Contrôlé à Saint-Mars-d’Égrenne (Orne) quelques jours après une première infraction similaire, un automobiliste de 44 ans a de nouveau été contrôlé positif aux stupéfiants. S’il a obtenu la relaxe concernant la conduite malgré suspension du permis, le tribunal l’a néanmoins condamné pour les autres infractions, soulignant la répétition des faits.
Les faits
Le 13 mars 2024, à Saint-Mars-d’Egrenne, les gendarmes procèdent au contrôle d’un automobiliste qui ne pourra présenter son permis de conduire puisqu’il fait l’objet d’une mesure de suspension.
Il explique qu’il a fait l’objet d’une mesure de rétention de son permis le 8 mars et que son avocat lui avait dit qu’il pouvait reprendre le volant s’il n’avait reçu aucune nouvelle décision dans les 120 heures.
Les gendarmes vont également constater que les plaques d’immatriculation ont été fixées, non pas avec des rivets, mais avec des vis.
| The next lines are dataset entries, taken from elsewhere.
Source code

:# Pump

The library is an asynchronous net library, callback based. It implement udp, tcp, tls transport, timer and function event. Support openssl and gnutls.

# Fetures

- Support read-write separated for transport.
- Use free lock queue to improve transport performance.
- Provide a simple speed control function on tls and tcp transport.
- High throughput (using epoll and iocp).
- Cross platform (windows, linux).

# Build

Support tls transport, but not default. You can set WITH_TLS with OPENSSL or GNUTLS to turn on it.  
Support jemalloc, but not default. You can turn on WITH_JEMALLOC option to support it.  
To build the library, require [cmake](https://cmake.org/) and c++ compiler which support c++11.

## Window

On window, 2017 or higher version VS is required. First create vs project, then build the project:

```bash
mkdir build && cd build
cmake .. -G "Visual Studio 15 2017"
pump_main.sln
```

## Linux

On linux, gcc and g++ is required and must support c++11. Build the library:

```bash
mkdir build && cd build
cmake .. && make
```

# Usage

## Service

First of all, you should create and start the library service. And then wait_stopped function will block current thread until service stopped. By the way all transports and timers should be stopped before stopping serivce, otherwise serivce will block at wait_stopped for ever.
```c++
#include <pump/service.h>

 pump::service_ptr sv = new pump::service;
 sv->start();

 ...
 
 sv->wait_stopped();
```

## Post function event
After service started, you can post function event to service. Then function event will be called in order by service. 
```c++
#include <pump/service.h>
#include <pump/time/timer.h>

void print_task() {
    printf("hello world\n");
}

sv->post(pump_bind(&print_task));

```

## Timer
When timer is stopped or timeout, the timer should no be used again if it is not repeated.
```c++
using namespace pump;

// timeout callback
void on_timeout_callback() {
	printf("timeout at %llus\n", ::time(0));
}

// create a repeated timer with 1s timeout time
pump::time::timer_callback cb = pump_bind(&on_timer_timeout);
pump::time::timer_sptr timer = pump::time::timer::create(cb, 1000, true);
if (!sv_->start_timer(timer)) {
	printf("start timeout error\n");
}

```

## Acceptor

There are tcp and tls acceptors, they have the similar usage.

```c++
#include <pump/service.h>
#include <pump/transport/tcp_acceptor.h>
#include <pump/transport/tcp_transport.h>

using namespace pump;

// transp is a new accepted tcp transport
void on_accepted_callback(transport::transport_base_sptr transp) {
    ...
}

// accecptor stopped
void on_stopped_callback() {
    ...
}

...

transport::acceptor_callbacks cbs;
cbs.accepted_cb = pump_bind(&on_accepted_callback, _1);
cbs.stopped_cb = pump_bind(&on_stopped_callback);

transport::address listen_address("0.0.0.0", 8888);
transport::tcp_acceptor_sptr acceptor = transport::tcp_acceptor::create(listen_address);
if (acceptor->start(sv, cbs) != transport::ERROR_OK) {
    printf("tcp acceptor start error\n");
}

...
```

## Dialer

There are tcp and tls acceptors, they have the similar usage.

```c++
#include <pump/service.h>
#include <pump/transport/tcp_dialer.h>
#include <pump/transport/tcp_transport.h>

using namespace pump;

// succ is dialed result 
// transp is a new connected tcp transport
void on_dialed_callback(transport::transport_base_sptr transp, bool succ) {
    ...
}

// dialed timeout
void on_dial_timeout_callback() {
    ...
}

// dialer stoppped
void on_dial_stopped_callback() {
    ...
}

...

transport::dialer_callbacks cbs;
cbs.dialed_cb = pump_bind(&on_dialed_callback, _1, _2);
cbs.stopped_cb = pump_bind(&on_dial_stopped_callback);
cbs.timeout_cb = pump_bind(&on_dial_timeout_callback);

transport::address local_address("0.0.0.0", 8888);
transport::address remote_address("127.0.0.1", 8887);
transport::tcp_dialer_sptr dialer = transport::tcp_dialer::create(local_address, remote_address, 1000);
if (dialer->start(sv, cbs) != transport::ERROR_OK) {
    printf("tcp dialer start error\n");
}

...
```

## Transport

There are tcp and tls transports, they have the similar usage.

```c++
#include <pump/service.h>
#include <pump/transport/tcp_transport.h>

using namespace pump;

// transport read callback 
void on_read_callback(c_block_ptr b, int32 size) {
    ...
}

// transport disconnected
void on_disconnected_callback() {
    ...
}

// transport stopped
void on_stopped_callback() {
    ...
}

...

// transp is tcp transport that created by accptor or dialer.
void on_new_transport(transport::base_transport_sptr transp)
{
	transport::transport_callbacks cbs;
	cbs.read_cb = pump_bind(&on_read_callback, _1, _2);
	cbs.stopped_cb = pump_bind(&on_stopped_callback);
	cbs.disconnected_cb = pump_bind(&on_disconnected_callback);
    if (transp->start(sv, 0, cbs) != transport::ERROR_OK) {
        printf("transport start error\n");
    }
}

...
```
Soumis aux différents dépistages, il va se révéler positif au cannabis, présence confirmée par une analyse biologique. Là encore, il va contester les faits et refuser de signer tout document.
Il est à noter cependant que cinq jours auparavant, il avait déjà été contrôlé et verbalisé pour une conduite ayant fait usage de stupéfiants.
Rétention de permis
» Les deux mêmes infractions en cinq jours » a souligné le procureur de la République qui en a profité pour revenir sur cette notion de rétention du permis de conduire.
Selon lui, l’intéressé doit aussi » être acteur » et il lui appartenait de se renseigner sur les suites données au terme de ce délai de 120 heures. Quoi qu’il en soit, il estime que les faits sont caractérisés et, en répression, il a requis une peine de trois mois de prison assortis du sursis simple, l’annulation de son permis de conduire avec une interdiction de le repasser avant un délai de 6 mois outre une amende contraventionnelle de 200 €.
La défense revient à son tour sur cette notion de rétention et explique que pour son client, « cette décision lui a été notifiée le 8 mars à 13 h.
A partir de là, le Préfet de l’Orne avait 120 heures pour prendre sa décision ». Dans ce cas-là, deux possibilités s’offraient au terme des 120 heures; Soit cette décision lui était notifiée lorsqu’il venait récupérer son permis, soit par pli recommandé, ce qui a été fait, mais le 15 mars. Si les autres infractions sont maintenant reconnues, elle plaide la relaxe pour la conduite malgré la suspension du permis de conduire.
Le verdict
Le tribunal donnera suite à cette demande de relaxe, mais condamnera l’intéressé pour le surplus à trois mois de prison avec sursis, un stage de sensibilisation sur le danger des produits stupéfiants, qu’il devra effectuer à ses frais dans un délai de six mois ou trois mois de prison en cas de non-exécution outre une amende contraventionnelle de 200 €.